**WHAT IS REQUIRED**
Copy out, from the entries below, each line holding the string "tact".

Extracted data entries

_ _ _

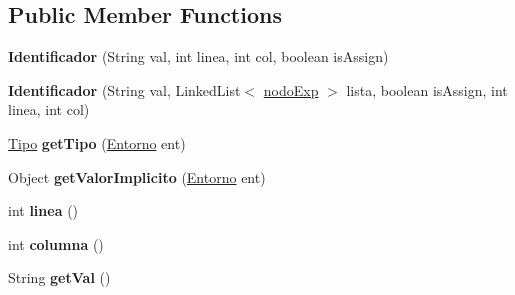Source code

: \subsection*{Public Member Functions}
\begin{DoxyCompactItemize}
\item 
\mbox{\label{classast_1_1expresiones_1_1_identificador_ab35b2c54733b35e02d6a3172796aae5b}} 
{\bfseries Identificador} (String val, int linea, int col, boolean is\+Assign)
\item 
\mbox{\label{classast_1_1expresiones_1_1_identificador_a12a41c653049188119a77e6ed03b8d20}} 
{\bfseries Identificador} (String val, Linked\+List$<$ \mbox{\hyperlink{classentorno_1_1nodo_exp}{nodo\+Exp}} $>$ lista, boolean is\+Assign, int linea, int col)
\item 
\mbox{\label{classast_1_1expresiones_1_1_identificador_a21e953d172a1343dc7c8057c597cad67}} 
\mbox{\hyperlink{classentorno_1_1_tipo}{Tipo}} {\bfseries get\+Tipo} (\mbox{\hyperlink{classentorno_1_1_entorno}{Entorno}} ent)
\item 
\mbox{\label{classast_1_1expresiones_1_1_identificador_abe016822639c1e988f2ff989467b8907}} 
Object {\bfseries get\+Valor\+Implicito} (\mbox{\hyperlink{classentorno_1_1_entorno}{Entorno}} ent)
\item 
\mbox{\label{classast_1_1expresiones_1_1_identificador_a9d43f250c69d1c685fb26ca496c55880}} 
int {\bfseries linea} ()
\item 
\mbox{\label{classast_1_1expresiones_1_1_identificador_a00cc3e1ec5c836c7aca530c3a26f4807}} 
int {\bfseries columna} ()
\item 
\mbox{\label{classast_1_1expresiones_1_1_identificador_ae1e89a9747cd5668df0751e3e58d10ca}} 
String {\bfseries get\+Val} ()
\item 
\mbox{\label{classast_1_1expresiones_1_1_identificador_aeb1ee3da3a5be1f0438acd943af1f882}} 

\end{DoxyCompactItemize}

_ _ _

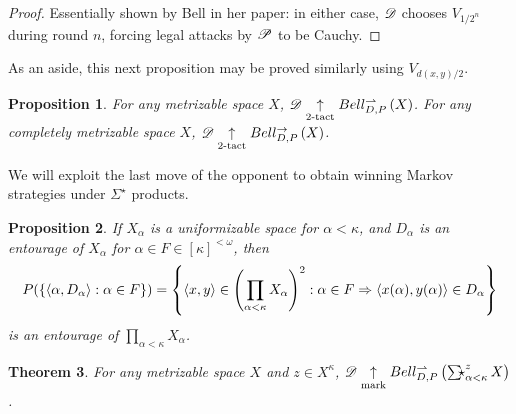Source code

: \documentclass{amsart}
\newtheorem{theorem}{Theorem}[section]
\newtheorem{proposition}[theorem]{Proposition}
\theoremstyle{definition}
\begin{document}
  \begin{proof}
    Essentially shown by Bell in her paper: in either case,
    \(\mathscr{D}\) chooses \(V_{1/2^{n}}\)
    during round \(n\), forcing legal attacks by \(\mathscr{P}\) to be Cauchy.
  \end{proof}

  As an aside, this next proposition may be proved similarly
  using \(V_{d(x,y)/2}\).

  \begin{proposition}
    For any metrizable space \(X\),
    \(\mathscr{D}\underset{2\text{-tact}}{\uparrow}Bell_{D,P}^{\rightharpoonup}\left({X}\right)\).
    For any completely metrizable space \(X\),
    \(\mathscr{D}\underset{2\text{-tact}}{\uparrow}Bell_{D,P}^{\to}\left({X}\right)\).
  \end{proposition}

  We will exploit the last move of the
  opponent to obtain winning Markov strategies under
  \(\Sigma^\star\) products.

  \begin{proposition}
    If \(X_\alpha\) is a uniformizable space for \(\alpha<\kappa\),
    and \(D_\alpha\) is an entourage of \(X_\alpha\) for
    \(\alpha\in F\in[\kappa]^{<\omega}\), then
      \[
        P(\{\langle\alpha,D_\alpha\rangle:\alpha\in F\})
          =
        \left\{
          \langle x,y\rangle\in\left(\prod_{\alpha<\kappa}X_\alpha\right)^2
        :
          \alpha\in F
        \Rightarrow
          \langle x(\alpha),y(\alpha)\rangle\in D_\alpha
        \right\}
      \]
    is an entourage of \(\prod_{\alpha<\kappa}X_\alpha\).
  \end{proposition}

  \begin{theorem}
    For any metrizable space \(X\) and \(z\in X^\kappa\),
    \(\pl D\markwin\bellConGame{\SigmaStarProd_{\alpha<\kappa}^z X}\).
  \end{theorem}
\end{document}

_ _ _

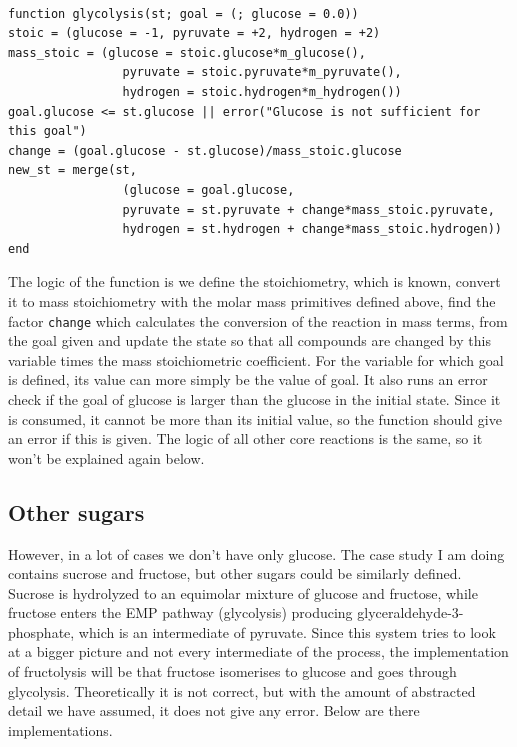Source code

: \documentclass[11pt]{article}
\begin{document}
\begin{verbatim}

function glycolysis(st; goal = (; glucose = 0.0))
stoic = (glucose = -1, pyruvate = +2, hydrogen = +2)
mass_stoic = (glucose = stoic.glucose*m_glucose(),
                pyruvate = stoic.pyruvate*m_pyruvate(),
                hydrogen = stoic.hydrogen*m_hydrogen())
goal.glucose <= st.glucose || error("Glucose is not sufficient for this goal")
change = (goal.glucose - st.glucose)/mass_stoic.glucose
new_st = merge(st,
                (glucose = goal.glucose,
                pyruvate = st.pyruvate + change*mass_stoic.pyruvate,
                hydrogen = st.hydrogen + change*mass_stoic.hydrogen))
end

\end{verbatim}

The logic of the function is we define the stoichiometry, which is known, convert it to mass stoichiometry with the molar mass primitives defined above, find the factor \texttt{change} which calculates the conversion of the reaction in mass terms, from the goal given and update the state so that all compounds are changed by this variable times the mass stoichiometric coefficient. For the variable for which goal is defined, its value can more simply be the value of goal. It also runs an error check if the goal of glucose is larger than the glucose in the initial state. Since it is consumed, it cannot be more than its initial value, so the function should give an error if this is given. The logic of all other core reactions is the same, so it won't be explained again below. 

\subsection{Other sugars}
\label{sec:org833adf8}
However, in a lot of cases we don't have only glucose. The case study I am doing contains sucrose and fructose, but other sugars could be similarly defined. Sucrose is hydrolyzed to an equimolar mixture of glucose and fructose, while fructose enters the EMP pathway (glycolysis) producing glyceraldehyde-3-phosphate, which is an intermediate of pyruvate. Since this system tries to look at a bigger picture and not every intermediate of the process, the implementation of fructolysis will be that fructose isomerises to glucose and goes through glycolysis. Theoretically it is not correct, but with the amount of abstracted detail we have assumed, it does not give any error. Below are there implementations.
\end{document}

_ _ _

**TASK RESULT**
    \(\mathscr{D}\underset{2\text{-tact}}{\uparrow}Bell_{D,P}^{\rightharpoonup}\left({X}\right)\).
    \(\mathscr{D}\underset{2\text{-tact}}{\uparrow}Bell_{D,P}^{\to}\left({X}\right)\).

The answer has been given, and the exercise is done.